*** Begin section ***

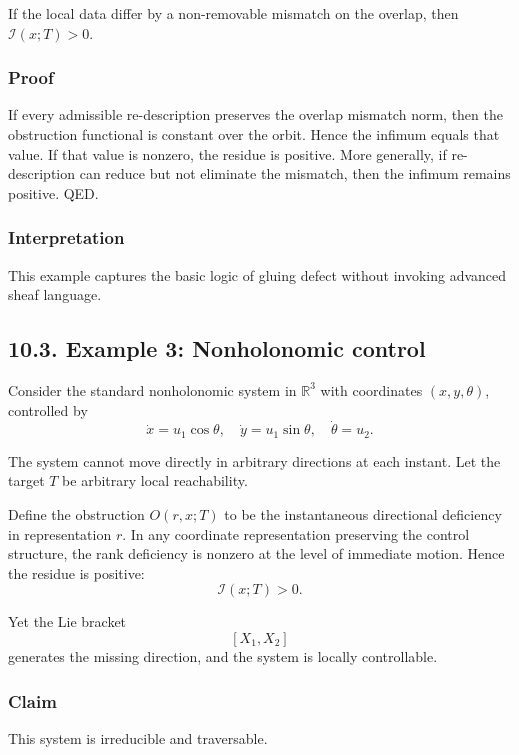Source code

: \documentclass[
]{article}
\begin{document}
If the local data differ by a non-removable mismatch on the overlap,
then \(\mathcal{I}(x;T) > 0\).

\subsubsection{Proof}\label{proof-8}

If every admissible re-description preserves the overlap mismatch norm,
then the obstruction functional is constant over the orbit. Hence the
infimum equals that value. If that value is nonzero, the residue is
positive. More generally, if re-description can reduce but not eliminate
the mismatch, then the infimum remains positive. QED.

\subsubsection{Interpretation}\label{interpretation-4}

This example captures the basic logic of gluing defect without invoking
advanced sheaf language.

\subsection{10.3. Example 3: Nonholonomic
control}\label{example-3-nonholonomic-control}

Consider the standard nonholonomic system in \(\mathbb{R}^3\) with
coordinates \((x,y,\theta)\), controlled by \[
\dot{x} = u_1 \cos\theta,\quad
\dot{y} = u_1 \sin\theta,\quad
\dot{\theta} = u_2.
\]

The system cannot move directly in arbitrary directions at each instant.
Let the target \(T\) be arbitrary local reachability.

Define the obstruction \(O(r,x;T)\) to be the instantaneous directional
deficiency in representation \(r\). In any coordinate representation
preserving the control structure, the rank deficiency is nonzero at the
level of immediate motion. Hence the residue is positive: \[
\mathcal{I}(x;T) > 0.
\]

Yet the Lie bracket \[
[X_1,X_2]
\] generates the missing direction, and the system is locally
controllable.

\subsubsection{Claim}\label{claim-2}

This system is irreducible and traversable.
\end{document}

*** End section ***
*** Begin section ***

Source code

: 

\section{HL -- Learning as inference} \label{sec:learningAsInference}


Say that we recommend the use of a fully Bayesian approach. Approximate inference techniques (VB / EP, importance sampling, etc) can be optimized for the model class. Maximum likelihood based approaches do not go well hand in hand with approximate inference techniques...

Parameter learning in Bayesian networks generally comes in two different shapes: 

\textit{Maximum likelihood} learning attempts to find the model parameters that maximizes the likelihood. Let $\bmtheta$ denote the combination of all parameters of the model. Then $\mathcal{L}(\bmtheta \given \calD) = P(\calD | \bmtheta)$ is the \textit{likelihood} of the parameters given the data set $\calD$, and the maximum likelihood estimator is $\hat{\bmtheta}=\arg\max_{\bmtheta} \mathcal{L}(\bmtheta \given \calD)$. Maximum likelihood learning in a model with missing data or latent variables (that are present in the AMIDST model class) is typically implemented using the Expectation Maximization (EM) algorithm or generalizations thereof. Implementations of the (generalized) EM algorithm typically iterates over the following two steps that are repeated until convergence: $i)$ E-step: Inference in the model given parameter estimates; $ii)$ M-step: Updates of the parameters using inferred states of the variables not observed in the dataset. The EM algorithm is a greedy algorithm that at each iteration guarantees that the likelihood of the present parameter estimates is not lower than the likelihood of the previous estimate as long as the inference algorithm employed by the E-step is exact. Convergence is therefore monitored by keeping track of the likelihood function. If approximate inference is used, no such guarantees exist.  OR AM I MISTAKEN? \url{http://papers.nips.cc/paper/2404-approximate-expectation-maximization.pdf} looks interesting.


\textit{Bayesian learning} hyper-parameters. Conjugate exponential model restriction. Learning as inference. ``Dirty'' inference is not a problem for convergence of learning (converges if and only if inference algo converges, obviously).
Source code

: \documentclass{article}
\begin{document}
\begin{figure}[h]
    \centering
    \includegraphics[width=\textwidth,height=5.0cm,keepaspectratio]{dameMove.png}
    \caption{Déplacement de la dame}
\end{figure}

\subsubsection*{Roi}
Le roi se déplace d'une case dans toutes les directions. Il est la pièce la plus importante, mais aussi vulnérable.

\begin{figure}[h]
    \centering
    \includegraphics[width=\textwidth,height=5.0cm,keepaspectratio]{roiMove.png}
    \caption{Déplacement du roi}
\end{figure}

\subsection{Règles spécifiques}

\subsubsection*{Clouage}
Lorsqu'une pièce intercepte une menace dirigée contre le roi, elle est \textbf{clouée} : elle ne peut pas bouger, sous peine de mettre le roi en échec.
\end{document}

*** End section ***

→ **YOUR INSTRUCTIONS**
Please output exactly the lines between the one holding "the mismatch, then" and the one holding "controllable." in the records above, inclusive, and nothing more.

→ **OUTPUT FOR THIS TASK**
the mismatch, then the infimum remains positive. QED.

\subsubsection{Interpretation}\label{interpretation-4}

This example captures the basic logic of gluing defect without invoking
advanced sheaf language.

\subsection{10.3. Example 3: Nonholonomic
control}\label{example-3-nonholonomic-control}

Consider the standard nonholonomic system in \(\mathbb{R}^3\) with
coordinates \((x,y,\theta)\), controlled by \[
\dot{x} = u_1 \cos\theta,\quad
\dot{y} = u_1 \sin\theta,\quad
\dot{\theta} = u_2.
\]

The system cannot move directly in arbitrary directions at each instant.
Let the target \(T\) be arbitrary local reachability.

Define the obstruction \(O(r,x;T)\) to be the instantaneous directional
deficiency in representation \(r\). In any coordinate representation
preserving the control structure, the rank deficiency is nonzero at the
level of immediate motion. Hence the residue is positive: \[
\mathcal{I}(x;T) > 0.
\]

Yet the Lie bracket \[
[X_1,X_2]
\] generates the missing direction, and the system is locally
controllable.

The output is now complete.